----- THE INPUT -----

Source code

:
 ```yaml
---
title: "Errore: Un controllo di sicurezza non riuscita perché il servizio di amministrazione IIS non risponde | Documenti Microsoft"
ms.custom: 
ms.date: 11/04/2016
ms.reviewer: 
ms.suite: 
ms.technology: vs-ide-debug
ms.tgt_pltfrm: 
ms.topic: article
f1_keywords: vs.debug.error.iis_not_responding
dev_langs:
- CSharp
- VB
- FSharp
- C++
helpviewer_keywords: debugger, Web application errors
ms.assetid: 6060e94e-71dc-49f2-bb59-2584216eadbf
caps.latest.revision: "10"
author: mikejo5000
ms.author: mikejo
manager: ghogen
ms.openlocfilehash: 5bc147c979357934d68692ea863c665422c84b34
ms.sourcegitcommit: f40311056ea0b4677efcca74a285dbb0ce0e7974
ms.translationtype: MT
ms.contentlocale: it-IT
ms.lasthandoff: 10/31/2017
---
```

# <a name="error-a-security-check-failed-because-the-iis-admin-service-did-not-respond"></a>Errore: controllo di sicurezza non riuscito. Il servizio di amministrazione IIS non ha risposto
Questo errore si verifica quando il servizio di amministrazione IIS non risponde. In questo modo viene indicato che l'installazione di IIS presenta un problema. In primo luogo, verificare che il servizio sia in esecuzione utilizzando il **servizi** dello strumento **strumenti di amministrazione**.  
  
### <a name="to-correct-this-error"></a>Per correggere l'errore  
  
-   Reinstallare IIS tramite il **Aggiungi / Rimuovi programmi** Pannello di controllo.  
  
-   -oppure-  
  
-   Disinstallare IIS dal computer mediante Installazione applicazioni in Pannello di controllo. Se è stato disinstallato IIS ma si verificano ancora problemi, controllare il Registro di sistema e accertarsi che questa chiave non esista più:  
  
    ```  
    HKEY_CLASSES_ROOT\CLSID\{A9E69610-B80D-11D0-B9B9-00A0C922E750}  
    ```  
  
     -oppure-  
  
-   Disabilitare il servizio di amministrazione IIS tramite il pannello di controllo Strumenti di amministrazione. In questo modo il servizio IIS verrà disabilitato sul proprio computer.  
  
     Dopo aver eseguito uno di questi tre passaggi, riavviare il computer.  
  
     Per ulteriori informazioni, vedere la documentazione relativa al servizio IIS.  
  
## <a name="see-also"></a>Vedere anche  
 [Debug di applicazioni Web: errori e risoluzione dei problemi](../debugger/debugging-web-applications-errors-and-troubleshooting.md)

-----

Repeat every entry exactly as written above.

Source code

:
 ```yaml
---
title: "Errore: Un controllo di sicurezza non riuscita perché il servizio di amministrazione IIS non risponde | Documenti Microsoft"
ms.custom: 
ms.date: 11/04/2016
ms.reviewer: 
ms.suite: 
ms.technology: vs-ide-debug
ms.tgt_pltfrm: 
ms.topic: article
f1_keywords: vs.debug.error.iis_not_responding
dev_langs:
- CSharp
- VB
- FSharp
- C++
helpviewer_keywords: debugger, Web application errors
ms.assetid: 6060e94e-71dc-49f2-bb59-2584216eadbf
caps.latest.revision: "10"
author: mikejo5000
ms.author: mikejo
manager: ghogen
ms.openlocfilehash: 5bc147c979357934d68692ea863c665422c84b34
ms.sourcegitcommit: f40311056ea0b4677efcca74a285dbb0ce0e7974
ms.translationtype: MT
ms.contentlocale: it-IT
ms.lasthandoff: 10/31/2017
---
```

# <a name="error-a-security-check-failed-because-the-iis-admin-service-did-not-respond"></a>Errore: controllo di sicurezza non riuscito. Il servizio di amministrazione IIS non ha risposto
Questo errore si verifica quando il servizio di amministrazione IIS non risponde. In questo modo viene indicato che l'installazione di IIS presenta un problema. In primo luogo, verificare che il servizio sia in esecuzione utilizzando il **servizi** dello strumento **strumenti di amministrazione**.  
  
### <a name="to-correct-this-error"></a>Per correggere l'errore  
  
-   Reinstallare IIS tramite il **Aggiungi / Rimuovi programmi** Pannello di controllo.  
  
-   -oppure-  
  
-   Disinstallare IIS dal computer mediante Installazione applicazioni in Pannello di controllo. Se è stato disinstallato IIS ma si verificano ancora problemi, controllare il Registro di sistema e accertarsi che questa chiave non esista più:  
  
    ```  
    HKEY_CLASSES_ROOT\CLSID\{A9E69610-B80D-11D0-B9B9-00A0C922E750}  
    ```  
  
     -oppure-  
  
-   Disabilitare il servizio di amministrazione IIS tramite il pannello di controllo Strumenti di amministrazione. In questo modo il servizio IIS verrà disabilitato sul proprio computer.  
  
     Dopo aver eseguito uno di questi tre passaggi, riavviare il computer.  
  
     Per ulteriori informazioni, vedere la documentazione relativa al servizio IIS.  
  
## <a name="see-also"></a>Vedere anche  
 [Debug di applicazioni Web: errori e risoluzione dei problemi](../debugger/debugging-web-applications-errors-and-troubleshooting.md)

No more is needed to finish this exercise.